Only lines that contain the word "compression" are to be returned from the data below.

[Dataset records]
-------------------------

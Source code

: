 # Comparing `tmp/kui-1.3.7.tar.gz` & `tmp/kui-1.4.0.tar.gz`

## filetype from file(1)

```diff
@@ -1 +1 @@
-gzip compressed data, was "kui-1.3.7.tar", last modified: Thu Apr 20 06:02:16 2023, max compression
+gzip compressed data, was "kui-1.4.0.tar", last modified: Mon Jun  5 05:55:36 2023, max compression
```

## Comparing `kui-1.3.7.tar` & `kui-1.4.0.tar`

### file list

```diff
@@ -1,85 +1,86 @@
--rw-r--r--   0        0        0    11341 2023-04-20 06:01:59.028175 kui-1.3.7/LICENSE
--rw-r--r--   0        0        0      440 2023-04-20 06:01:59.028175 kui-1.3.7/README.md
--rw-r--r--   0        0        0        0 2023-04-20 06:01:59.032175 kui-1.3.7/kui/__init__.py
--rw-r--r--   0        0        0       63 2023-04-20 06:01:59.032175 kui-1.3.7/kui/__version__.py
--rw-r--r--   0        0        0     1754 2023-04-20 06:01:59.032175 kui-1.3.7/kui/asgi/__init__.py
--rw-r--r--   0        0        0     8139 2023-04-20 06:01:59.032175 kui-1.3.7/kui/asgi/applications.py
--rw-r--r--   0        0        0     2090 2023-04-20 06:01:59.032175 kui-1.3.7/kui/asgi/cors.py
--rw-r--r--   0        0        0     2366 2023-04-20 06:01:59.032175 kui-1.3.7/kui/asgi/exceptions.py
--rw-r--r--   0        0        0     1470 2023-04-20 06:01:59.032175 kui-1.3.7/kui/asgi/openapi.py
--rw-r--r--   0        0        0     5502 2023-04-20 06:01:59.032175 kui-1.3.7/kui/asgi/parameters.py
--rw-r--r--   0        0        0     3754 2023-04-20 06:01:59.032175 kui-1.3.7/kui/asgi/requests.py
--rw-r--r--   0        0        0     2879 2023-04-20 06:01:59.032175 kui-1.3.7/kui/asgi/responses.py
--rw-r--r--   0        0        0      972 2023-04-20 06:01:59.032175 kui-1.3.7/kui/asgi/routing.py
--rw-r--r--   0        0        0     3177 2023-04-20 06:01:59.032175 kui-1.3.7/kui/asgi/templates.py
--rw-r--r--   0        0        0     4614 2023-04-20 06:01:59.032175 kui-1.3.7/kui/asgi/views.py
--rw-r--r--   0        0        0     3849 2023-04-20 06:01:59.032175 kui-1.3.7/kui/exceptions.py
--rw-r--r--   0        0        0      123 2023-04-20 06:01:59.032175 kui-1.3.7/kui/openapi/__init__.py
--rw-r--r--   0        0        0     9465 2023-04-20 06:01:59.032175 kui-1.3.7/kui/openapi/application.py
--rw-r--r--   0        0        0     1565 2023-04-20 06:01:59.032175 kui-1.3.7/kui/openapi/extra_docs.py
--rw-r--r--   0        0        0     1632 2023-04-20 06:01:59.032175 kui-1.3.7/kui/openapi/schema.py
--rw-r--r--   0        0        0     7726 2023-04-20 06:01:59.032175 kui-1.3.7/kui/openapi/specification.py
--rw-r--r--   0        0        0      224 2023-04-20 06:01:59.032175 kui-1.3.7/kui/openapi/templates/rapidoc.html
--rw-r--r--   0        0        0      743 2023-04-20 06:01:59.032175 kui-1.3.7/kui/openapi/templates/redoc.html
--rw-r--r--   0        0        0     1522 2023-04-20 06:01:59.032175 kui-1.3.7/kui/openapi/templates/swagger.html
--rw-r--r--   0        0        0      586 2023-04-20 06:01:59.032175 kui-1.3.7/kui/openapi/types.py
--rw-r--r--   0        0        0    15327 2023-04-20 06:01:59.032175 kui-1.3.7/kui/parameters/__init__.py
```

-------------------------

*Output of the task:*
-gzip compressed data, was "kui-1.3.7.tar", last modified: Thu Apr 20 06:02:16 2023, max compression
+gzip compressed data, was "kui-1.4.0.tar", last modified: Mon Jun  5 05:55:36 2023, max compression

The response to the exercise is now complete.